Иногда я прихожу в библиотеку со странным чувством бесцельности. Перебираю карточки каталогов, ищу имена тех, кого здесь не может быть, выдвигаю и задвигаю ящички, и недовольно коситс на меня библиограф. Похожее случается и дома, когда среди десятков непрочитанных или недочитанных книг никак не попадается нужная. И бродишь тогда, как зверь в клетке. В тот вечер я случайно наткнулся на книжицу Волошина о Верхарне, а домой потащил еще Гофмана.
Книжка о Верхарне издана в 1919 году. Я хочу выписать оттуда некоторые фразы. Не в знак моего согласия, в знак уважения и для никуда не годной памяти.
«В наступающие железные времена человечеству не понадобятся больше ни поэты, ни художники».
«Во имя республиканского равенства, дл того, чтобы показать, что художник ничем не лучше чернорабочего, их ставили застрельщиками при атаках, то есть обрекали на верную гибель: равенство всегда обрубает ноги более высокому, так как не может заставить вырасти карлика».
«Когда происходит битва на земле, надо, чтобы кто-то стоял на коленях в своей келье и молился за всех враждующих: и за врагов, и за братьев. В эпохи всеобщего ожесточения и вражды надо, чтобы оставались те, кто может противиться чувству мести и ненависти и заклинать благословением обезумевшую действительность.
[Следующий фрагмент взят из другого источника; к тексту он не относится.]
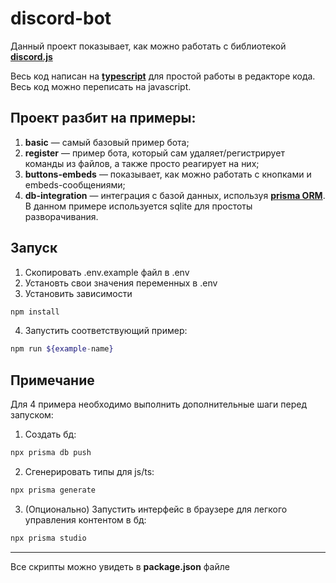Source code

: # discord-bot

Данный проект показывает, как можно работать с библиотекой [**discord.js**](https://discord.js.org/)

Весь код написан на [**typescript**](https://www.typescriptlang.org/) для простой работы в редакторе кода. Весь код можно переписать на javascript.

## Проект разбит на примеры:
1. **basic** — самый базовый пример бота;
2. **register** — пример бота, который сам удаляет/регистрирует команды из файлов, а также просто реагирует на них;
3. **buttons-embeds** — показывает, как можно работать с кнопками и embeds-сообщениями;
4. **db-integration** — интеграция с базой данных, используя [**prisma ORM**](https://www.prisma.io/). В данном примере используется sqlite для простоты разворачивания.

## Запуск

1. Скопировать .env.example файл в .env
2. Установть свои значения переменных в .env
3. Установить зависимости
```sh
npm install
```
4. Запустить соответствующий пример:
```sh
npm run ${example-name}
```

## Примечание

Для 4 примера необходимо выполнить дополнительные шаги перед запуском:

1. Создать бд:
```sh
npx prisma db push
```
2. Сгенерировать типы для js/ts:
```sh
npx prisma generate
```

3. (Опционально) Запустить интерфейс в браузере для легкого управления контентом в бд:
```sh
npx prisma studio
```

---
Все скрипты можно увидеть в **package.json** файле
В этом религиозный долг, в этом Дхарма поэта».
1960. <Шабаново7.>
<…> Кажется мне, что печально и тихо в русской деревне. Стариной веет, запахом веков, а земля наша кажется больше и прекраснее, и почему-то жалеешь ее сильнее, чем в городе. В городе, думая об атомных бомбардировках, я никогда не представлял себе, как рушатся здания, здесь же я почти плакал, обводя глазами окрестность. Ужасно, если погибнут наши города, но смертельно, если огонь выжжет леса, травы, реки и русские деревни.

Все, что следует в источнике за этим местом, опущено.